Sometimes, as is the case with online invoicing application Blinksale, the answer is wonderfully obvious: "the easiest way to send invoices online." The beauty of this simple statement is that now the reader can make a decision based on whether or not sending invoices online is important to them. If it is, they can keep reading or sign up immediately. If it isn't, they've wasted at most five seconds.
Figure 4.3 Blinksale's tagline says all you need to know. It clearly answers the question "what is this?"
In addition to the simple statement of what it does, Blinksale then gets into more detail: you can send elegantly formatted invoices to anyone with an email address, use an invoice template, or import your client records. Done. You know most of what there is to know about what this application does. That is the point of a simple description like this: to drive people into learning more about it.
Now, invoicing isn't a very complicated process and Blinksale keeps it remarkably easy. So why does their competitor, billmyclients.com, make it seem so complicated?
Figure 4.4 On Bill My Clients.com, it is possible to glean what the application is about, but it's light years away from the clarity of Blinksale.
A complicated interface suggests a complicated service.
Most of the people who see this screen are immediately drawn to the input fields asking them to log in. "Uh-oh," they think. "I don't have a login."
The funny thing is that billmyclients.com provides the same service that Blinksale does. They just aren't communicating it as clearly. You have to actually read the fine print to know what's going on. (It is there, believe me.) It says, in the small black text in the middle of the screen, that first-time users can set up an account and send an invoice for free. That's super-important information, but it's hidden in the design.

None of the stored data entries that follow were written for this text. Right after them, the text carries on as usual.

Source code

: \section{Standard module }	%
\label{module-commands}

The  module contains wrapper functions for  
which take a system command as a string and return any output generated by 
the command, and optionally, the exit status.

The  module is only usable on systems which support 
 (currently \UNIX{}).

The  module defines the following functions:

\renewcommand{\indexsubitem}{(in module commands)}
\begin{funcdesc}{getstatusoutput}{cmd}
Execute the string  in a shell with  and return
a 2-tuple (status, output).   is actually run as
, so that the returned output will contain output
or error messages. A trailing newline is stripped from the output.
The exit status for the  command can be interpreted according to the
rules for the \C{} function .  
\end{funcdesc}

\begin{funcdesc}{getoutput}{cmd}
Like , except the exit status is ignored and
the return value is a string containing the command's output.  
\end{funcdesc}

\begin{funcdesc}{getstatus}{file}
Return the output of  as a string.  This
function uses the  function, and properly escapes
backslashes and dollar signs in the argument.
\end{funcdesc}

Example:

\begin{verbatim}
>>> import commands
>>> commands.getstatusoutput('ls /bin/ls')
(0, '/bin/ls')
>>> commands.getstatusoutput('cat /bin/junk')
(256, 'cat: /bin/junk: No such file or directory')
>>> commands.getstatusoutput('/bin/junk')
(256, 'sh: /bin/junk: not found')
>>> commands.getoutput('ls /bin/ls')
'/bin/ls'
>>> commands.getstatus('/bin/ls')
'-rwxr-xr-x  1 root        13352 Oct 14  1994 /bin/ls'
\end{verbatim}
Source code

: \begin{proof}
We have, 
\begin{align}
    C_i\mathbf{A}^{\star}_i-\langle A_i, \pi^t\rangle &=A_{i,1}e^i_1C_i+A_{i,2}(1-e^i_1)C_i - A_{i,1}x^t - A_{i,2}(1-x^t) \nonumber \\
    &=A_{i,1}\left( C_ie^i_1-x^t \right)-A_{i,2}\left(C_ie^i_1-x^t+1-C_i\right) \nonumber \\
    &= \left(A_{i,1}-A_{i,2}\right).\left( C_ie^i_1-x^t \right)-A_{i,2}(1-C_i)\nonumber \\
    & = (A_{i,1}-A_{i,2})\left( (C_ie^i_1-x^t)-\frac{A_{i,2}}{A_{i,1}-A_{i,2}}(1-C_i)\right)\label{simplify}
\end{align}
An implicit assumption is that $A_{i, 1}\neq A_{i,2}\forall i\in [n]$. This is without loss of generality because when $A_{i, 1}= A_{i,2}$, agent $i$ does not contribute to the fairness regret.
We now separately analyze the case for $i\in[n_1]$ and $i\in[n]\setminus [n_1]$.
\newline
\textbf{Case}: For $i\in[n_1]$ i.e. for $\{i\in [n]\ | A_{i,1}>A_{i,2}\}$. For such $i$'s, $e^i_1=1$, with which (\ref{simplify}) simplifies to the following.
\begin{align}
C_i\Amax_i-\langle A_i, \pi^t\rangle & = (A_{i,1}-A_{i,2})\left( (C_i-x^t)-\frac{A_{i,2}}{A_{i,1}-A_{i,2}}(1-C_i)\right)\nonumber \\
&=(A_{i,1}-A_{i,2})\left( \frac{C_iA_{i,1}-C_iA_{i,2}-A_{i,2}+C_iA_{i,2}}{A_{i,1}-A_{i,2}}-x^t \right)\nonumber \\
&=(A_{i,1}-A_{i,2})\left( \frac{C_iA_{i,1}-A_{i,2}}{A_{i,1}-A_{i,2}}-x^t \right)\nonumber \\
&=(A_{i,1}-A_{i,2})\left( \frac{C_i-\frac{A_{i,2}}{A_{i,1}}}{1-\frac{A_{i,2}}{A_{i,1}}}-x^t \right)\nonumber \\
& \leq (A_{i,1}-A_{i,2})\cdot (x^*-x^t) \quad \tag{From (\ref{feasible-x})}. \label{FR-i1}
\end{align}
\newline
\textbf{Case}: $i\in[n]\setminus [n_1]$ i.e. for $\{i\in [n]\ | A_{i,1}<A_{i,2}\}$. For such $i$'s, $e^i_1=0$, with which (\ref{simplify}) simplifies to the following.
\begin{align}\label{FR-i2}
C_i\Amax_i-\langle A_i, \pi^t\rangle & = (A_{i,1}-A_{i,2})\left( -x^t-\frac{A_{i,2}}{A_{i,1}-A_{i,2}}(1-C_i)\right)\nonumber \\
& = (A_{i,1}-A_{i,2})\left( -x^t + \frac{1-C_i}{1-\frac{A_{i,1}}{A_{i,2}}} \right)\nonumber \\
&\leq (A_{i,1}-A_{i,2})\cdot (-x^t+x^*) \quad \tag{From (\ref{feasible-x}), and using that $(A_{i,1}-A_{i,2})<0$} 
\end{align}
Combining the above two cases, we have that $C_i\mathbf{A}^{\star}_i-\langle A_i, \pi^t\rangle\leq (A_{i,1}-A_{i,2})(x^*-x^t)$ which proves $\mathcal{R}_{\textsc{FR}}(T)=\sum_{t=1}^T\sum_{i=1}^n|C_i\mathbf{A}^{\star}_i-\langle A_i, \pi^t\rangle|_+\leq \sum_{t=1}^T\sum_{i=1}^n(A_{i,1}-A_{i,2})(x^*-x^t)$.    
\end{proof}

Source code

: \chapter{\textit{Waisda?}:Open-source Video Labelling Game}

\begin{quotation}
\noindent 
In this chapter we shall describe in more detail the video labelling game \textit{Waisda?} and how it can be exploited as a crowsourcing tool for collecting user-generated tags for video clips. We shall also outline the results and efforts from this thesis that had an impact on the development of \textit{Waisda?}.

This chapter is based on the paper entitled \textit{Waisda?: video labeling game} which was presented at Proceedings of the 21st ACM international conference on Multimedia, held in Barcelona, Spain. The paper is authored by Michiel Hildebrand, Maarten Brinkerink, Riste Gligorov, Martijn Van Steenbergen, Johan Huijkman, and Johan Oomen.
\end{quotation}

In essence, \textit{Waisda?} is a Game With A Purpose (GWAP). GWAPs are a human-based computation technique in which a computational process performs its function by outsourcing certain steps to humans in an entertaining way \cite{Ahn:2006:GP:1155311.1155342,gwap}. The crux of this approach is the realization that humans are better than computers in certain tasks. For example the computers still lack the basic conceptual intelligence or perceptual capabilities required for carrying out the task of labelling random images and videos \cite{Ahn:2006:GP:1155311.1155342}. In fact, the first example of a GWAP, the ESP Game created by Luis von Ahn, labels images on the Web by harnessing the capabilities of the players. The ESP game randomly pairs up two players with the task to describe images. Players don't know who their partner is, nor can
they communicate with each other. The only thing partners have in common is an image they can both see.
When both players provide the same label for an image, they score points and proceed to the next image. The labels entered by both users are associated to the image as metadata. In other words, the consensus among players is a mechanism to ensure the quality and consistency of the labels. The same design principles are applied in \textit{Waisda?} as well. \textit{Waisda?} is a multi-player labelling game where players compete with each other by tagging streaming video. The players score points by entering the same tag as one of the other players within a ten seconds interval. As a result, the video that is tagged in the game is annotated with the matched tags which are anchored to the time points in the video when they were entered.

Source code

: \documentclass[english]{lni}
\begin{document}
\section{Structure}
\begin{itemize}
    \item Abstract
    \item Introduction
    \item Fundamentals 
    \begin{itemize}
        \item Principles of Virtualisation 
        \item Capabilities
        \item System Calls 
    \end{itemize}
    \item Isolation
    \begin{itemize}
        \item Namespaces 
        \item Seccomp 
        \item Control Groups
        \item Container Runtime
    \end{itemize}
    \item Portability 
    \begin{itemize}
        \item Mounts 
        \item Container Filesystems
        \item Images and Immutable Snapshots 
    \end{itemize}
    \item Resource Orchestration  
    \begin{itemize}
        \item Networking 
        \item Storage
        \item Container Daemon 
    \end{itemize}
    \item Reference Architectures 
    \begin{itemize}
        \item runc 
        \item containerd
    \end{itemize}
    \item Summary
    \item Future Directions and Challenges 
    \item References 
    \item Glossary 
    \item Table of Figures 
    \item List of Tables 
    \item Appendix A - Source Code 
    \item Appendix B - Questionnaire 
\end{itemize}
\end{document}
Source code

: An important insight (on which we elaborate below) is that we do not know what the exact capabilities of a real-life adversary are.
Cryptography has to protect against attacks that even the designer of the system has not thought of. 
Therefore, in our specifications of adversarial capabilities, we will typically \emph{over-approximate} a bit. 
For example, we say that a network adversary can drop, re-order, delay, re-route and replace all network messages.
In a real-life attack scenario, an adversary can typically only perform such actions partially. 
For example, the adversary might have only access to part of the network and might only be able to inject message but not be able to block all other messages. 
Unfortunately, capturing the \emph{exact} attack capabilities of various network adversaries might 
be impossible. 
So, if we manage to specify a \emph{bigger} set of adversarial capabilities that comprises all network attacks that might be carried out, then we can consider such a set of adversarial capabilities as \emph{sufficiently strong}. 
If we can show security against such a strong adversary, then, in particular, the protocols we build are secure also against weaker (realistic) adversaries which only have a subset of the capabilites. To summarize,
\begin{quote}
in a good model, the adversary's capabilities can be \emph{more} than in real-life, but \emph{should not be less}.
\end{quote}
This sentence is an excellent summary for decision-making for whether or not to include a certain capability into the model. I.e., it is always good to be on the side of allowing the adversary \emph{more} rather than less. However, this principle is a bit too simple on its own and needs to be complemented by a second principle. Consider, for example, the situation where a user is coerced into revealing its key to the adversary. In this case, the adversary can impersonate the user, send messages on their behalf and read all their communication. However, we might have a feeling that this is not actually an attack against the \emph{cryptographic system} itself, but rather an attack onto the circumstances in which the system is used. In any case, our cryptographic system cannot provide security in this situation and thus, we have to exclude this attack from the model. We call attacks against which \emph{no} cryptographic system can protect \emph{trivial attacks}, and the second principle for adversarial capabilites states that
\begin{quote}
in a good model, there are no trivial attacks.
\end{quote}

To their credit, the billmyclients site has a pretty obvious tagline: "invoicing made easy." But it's completely obscured by the design. It's not what you see first on the page, like you do on Blinksale.
So the first step is to describe what it is. The second step, just as crucial, is to put that information front and center in your design. Make it obvious like Blinksale does. Don't hide it, like Bill My Clients does.
And that's just sending invoices by email. Any more complicated web sites (i.e. most of them) are going to have an even harder time communicating what they are. Try to do this in the most straightforward, basic way possible.
Show HOW it Works
When Apple released their iPhone in the summer of 2007, they touted its touchscreen as a revolutionary new input device. They said it would change the way people interacted with computers forever.
Not everyone was convinced, however. Many people worried that the smooth-surfaced touchscreen couldn't replace the tactile feel of an actual keyboard. Understandably, people wondered if it might be difficult to type.
The speculation mounted. Would it be easy to type if there weren't physical buttons? Would you be able to type without looking? What happens when you can't feel the pressure underneath your finger? How do you correct errors?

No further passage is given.